Problem to solve:
Within the entries below, find the portion that opens with the line containing "Ab Mac OS X" and closes with the line containing "Die meisten Distributionen". Retype that portion exactly and only.

#### Data extracts ####

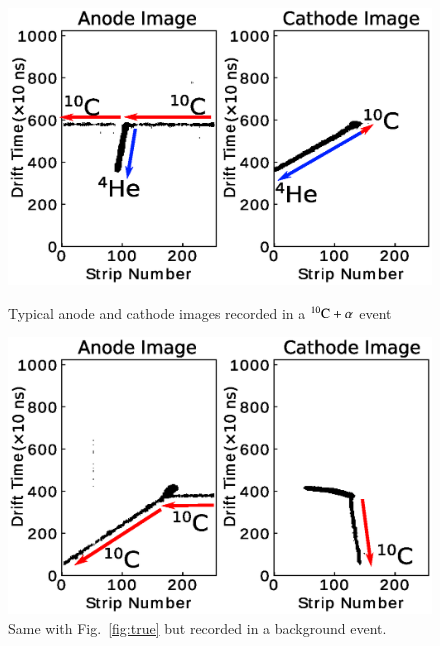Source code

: \documentclass{jps-cp}
\begin{document}
\begin{figure}
  \centering
  \begin{minipage}{0.45\columnwidth}
    \centering
    \includegraphics[clip, width=0.9\columnwidth]{eps/true.eps}
    \caption{Typical anode and cathode images recorded in a ${}^{10}\rm{C}+\alpha$ event}
    \label{fig:true}
  \end{minipage}
  \hfill
  \begin{minipage}{0.45\columnwidth}
    \centering
    \includegraphics[clip, width=0.9\columnwidth]{eps/false.eps}
    \caption{Same with Fig.~\ref{fig:true} but recorded in a background event.}
    \label{fig:false}
  \end{minipage}
\end{figure}
\end{document}
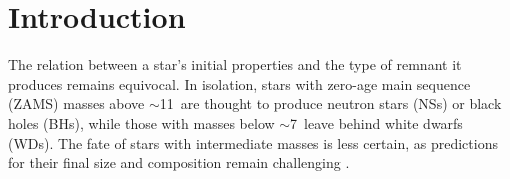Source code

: \documentclass[main.tex]{subfiles}
\begin{document}
    
    {
        \minitoc
        \newpage
    }
    
    
\section{Introduction} \label{sec:ch2:intro}

The relation between a star's initial properties and the type of remnant it produces remains equivocal.  In isolation, stars with zero-age main sequence 
(ZAMS)  masses above $\sim $11\msun\ are  thought to produce 
neutron stars (NSs) or black holes (BHs), while those with 
masses below $\sim$7\msun\ leave behind white dwarfs (WDs). The 
fate of stars with intermediate masses is less certain, as 
predictions for their final size and composition remain  
challenging \citep[][and references therein]{dec07:siess, Poelarends:2007ip, doherty2015, Farmer:2015afs}. 
\end{document}
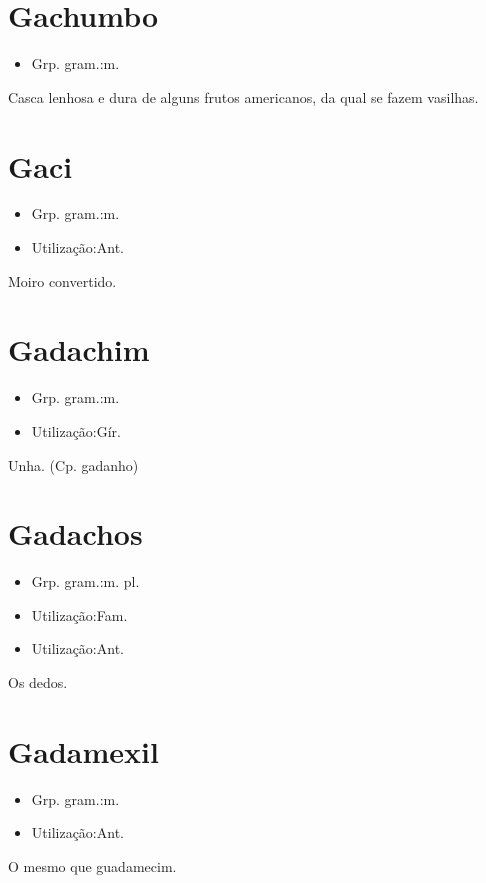 \section{Gachumbo}
\begin{itemize}
\item {Grp. gram.:m.}
\end{itemize}
Casca lenhosa e dura de alguns frutos americanos, da qual se fazem vasilhas.
\section{Gaci}
\begin{itemize}
\item {Grp. gram.:m.}
\end{itemize}
\begin{itemize}
\item {Utilização:Ant.}
\end{itemize}
Moiro convertido.
\section{Gadachim}
\begin{itemize}
\item {Grp. gram.:m.}
\end{itemize}
\begin{itemize}
\item {Utilização:Gír.}
\end{itemize}
Unha.
(Cp. \textunderscore gadanho\textunderscore )
\section{Gadachos}
\begin{itemize}
\item {Grp. gram.:m. pl.}
\end{itemize}
\begin{itemize}
\item {Utilização:Fam.}
\end{itemize}
\begin{itemize}
\item {Utilização:Ant.}
\end{itemize}
Os dedos.
\section{Gadamexil}
\begin{itemize}
\item {Grp. gram.:m.}
\end{itemize}
\begin{itemize}
\item {Utilização:Ant.}
\end{itemize}
O mesmo que \textunderscore guadamecim\textunderscore .
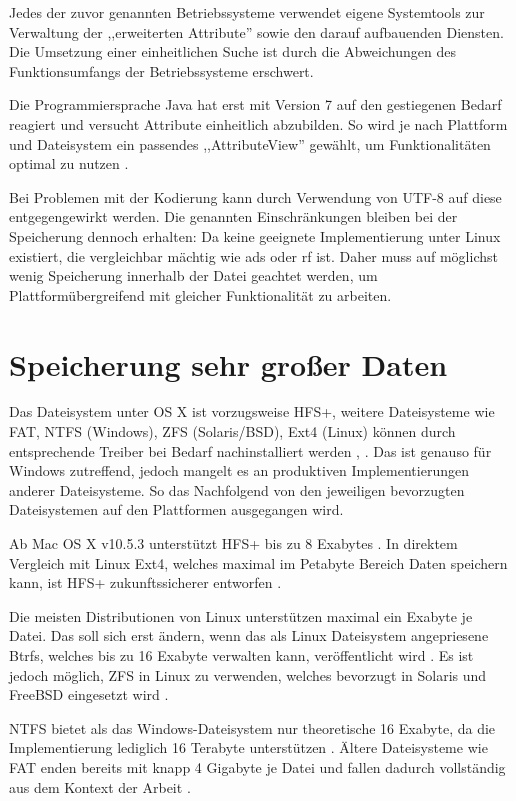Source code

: \documentclass[oneside, ngerman, toc=bibliography,bibliography=totoc,listof=entryprefix, open=right,numbers=noenddot,fontsize=12pt]{scrbook}
\begin{document}
Jedes der zuvor genannten Betriebssysteme verwendet eigene Systemtools zur Verwaltung der ,,erweiterten Attribute'' sowie den darauf aufbauenden Diensten. Die Umsetzung einer einheitlichen Suche ist durch die Abweichungen des Funktionsumfangs der Betriebssysteme erschwert.

Die Programmiersprache Java hat erst mit Version 7 auf den gestiegenen Bedarf reagiert und versucht Attribute einheitlich abzubilden. So wird je nach Plattform und Dateisystem ein passendes ,,AttributeView'' gewählt, um Funktionalitäten optimal zu nutzen \cite{javanio}.

Bei Problemen mit der Kodierung kann durch Verwendung von UTF-8 auf diese entgegengewirkt werden.
Die genannten Einschränkungen bleiben bei der Speicherung dennoch erhalten: Da keine geeignete Implementierung unter Linux existiert, die vergleichbar mächtig  wie \acrshort{ads} oder \acrshort{rf} ist. Daher muss auf möglichst wenig Speicherung innerhalb der Datei geachtet werden, um Plattformübergreifend mit gleicher Funktionalität zu arbeiten.

  

\section{Speicherung sehr großer Daten}

Das Dateisystem unter OS X ist vorzugsweise {HFS+}, weitere Dateisysteme wie {FAT}, { NTFS} (Windows), {ZFS} (Solaris/BSD), {Ext4} (Linux) können durch entsprechende Treiber bei Bedarf nachinstalliert werden \cite{winext}, \cite{macntfs}. Das ist genauso für Windows zutreffend, jedoch mangelt es an produktiven Implementierungen anderer Dateisysteme. So das Nachfolgend von den jeweiligen bevorzugten Dateisystemen auf den Plattformen ausgegangen wird.

Ab Mac OS X v10.5.3 unterstützt  {HFS+} bis zu 8 Exabytes \cite{maclimit}. In direktem Vergleich mit Linux Ext4, welches maximal im Petabyte Bereich Daten speichern kann, ist HFS+ zukunftssicherer entworfen \cite{kernelwiki}.

Die meisten Distributionen von Linux unterstützen maximal ein Exabyte je Datei. Das soll sich erst ändern, wenn das als Linux Dateisystem angepriesene {Btrfs}, welches bis zu 16 Exabyte verwalten kann, veröffentlicht wird \cite{btrfs}. Es ist jedoch möglich, ZFS in Linux zu verwenden, welches bevorzugt in Solaris und FreeBSD eingesetzt wird \cite{zfslinux}.

NTFS bietet als das Windows-Dateisystem nur theoretische 16 Exabyte, da die Implementierung lediglich 16 Terabyte unterstützen \cite{ntfslimit}. Ältere Dateisysteme wie {FAT} enden bereits mit knapp 4 Gigabyte je Datei und fallen dadurch vollständig aus dem Kontext der Arbeit \cite{fatlimit}.
 
\end{document}
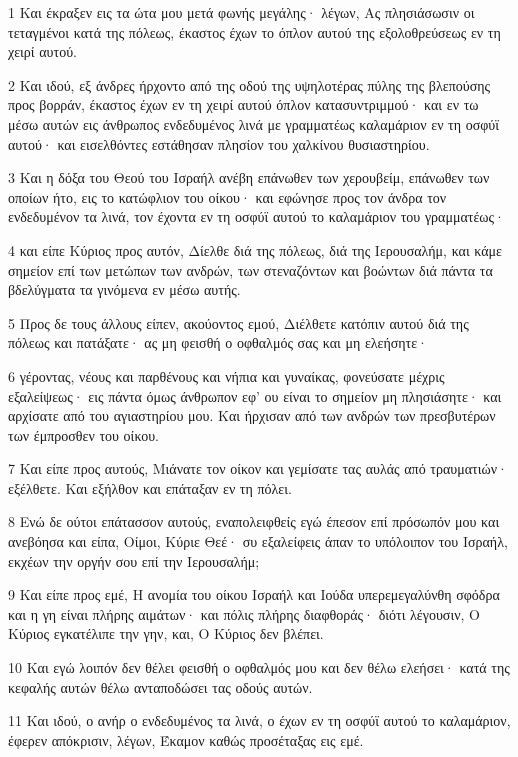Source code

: \par 1 Και έκραξεν εις τα ώτα μου μετά φωνής μεγάλης· λέγων, Ας πλησιάσωσιν οι τεταγμένοι κατά της πόλεως, έκαστος έχων το όπλον αυτού της εξολοθρεύσεως εν τη χειρί αυτού.
\par 2 Και ιδού, εξ άνδρες ήρχοντο από της οδού της υψηλοτέρας πύλης της βλεπούσης προς βορράν, έκαστος έχων εν τη χειρί αυτού όπλον κατασυντριμμού· και εν τω μέσω αυτών εις άνθρωπος ενδεδυμένος λινά με γραμματέως καλαμάριον εν τη οσφύϊ αυτού· και εισελθόντες εστάθησαν πλησίον του χαλκίνου θυσιαστηρίου.
\par 3 Και η δόξα του Θεού του Ισραήλ ανέβη επάνωθεν των χερουβείμ, επάνωθεν των οποίων ήτο, εις το κατώφλιον του οίκου· και εφώνησε προς τον άνδρα τον ενδεδυμένον τα λινά, τον έχοντα εν τη οσφύϊ αυτού το καλαμάριον του γραμματέως·
\par 4 και είπε Κύριος προς αυτόν, Δίελθε διά της πόλεως, διά της Ιερουσαλήμ, και κάμε σημείον επί των μετώπων των ανδρών, των στεναζόντων και βοώντων διά πάντα τα βδελύγματα τα γινόμενα εν μέσω αυτής.
\par 5 Προς δε τους άλλους είπεν, ακούοντος εμού, Διέλθετε κατόπιν αυτού διά της πόλεως και πατάξατε· ας μη φεισθή ο οφθαλμός σας και μη ελεήσητε·
\par 6 γέροντας, νέους και παρθένους και νήπια και γυναίκας, φονεύσατε μέχρις εξαλείψεως· εις πάντα όμως άνθρωπον εφ' ου είναι το σημείον μη πλησιάσητε· και αρχίσατε από του αγιαστηρίου μου. Και ήρχισαν από των ανδρών των πρεσβυτέρων των έμπροσθεν του οίκου.
\par 7 Και είπε προς αυτούς, Μιάνατε τον οίκον και γεμίσατε τας αυλάς από τραυματιών· εξέλθετε. Και εξήλθον και επάταξαν εν τη πόλει.
\par 8 Ενώ δε ούτοι επάτασσον αυτούς, εναπολειφθείς εγώ έπεσον επί πρόσωπόν μου και ανεβόησα και είπα, Οίμοι, Κύριε Θεέ· συ εξαλείφεις άπαν το υπόλοιπον του Ισραήλ, εκχέων την οργήν σου επί την Ιερουσαλήμ;
\par 9 Και είπε προς εμέ, Η ανομία του οίκου Ισραήλ και Ιούδα υπερεμεγαλύνθη σφόδρα και η γη είναι πλήρης αιμάτων· και πόλις πλήρης διαφθοράς· διότι λέγουσιν, Ο Κύριος εγκατέλιπε την γην, και, Ο Κύριος δεν βλέπει.
\par 10 Και εγώ λοιπόν δεν θέλει φεισθή ο οφθαλμός μου και δεν θέλω ελεήσει· κατά της κεφαλής αυτών θέλω ανταποδώσει τας οδούς αυτών.
\par 11 Και ιδού, ο ανήρ ο ενδεδυμένος τα λινά, ο έχων εν τη οσφύϊ αυτού το καλαμάριον, έφερεν απόκρισιν, λέγων, Έκαμον καθώς προσέταξας εις εμέ.

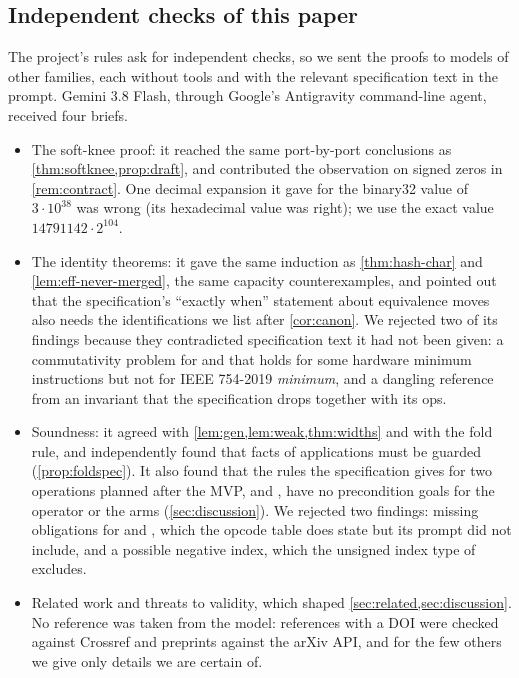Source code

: \subsection{Independent checks of this paper}

The project's rules ask for independent checks, so we sent the proofs to models of other
families, each without tools and with the relevant specification text in the prompt. Gemini 3.8
Flash, through Google's Antigravity command-line agent, received four briefs.
\begin{itemize}
\item The soft-knee proof: it reached the same port-by-port conclusions as
  \cref{thm:softknee,prop:draft}, and contributed the observation on signed zeros in
  \cref{rem:contract}. One decimal expansion it gave for the binary32 value of $3\cdot10^{38}$ was
  wrong (its hexadecimal value was right); we use the exact value $14791142\cdot2^{104}$.
\item The identity theorems: it gave the same induction as \cref{thm:hash-char} and
  \cref{lem:eff-never-merged}, the same capacity counterexamples, and pointed out that the
  specification's ``exactly when'' statement about equivalence moves also needs the
  identifications we list after \cref{cor:canon}. We rejected two of its findings because
  they contradicted specification text it had not been given: a commutativity problem for
   and  that holds for some hardware minimum instructions but not for IEEE
  754-2019 \emph{minimum}, and a dangling reference from an invariant that the specification
  drops together with its ops.
\item Soundness: it agreed with \cref{lem:gen,lem:weak,thm:widths} and with the fold rule, and
  independently found that facts of  applications must be guarded
  (\cref{prop:foldspec}). It also found that the rules the specification gives for two
  operations planned after the MVP,  and , have no
  precondition goals for the operator or the arms (\cref{sec:discussion}). We rejected two
  findings: missing obligations for  and , which the opcode table does
  state but its prompt did not include, and a possible negative index, which the unsigned index
  type of  excludes.
\item Related work and threats to validity, which shaped \cref{sec:related,sec:discussion}. No
  reference was taken from the model: references with a DOI were checked against Crossref and
  preprints against the arXiv API, and for the few others we give only details we are certain
  of.
\end{itemize}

####

Answer area:
Ab Mac OS X v10.5.3 unterstützt  {HFS+} bis zu 8 Exabytes \cite{maclimit}. In direktem Vergleich mit Linux Ext4, welches maximal im Petabyte Bereich Daten speichern kann, ist HFS+ zukunftssicherer entworfen \cite{kernelwiki}.

Die meisten Distributionen von Linux unterstützen maximal ein Exabyte je Datei. Das soll sich erst ändern, wenn das als Linux Dateisystem angepriesene {Btrfs}, welches bis zu 16 Exabyte verwalten kann, veröffentlicht wird \cite{btrfs}. Es ist jedoch möglich, ZFS in Linux zu verwenden, welches bevorzugt in Solaris und FreeBSD eingesetzt wird \cite{zfslinux}.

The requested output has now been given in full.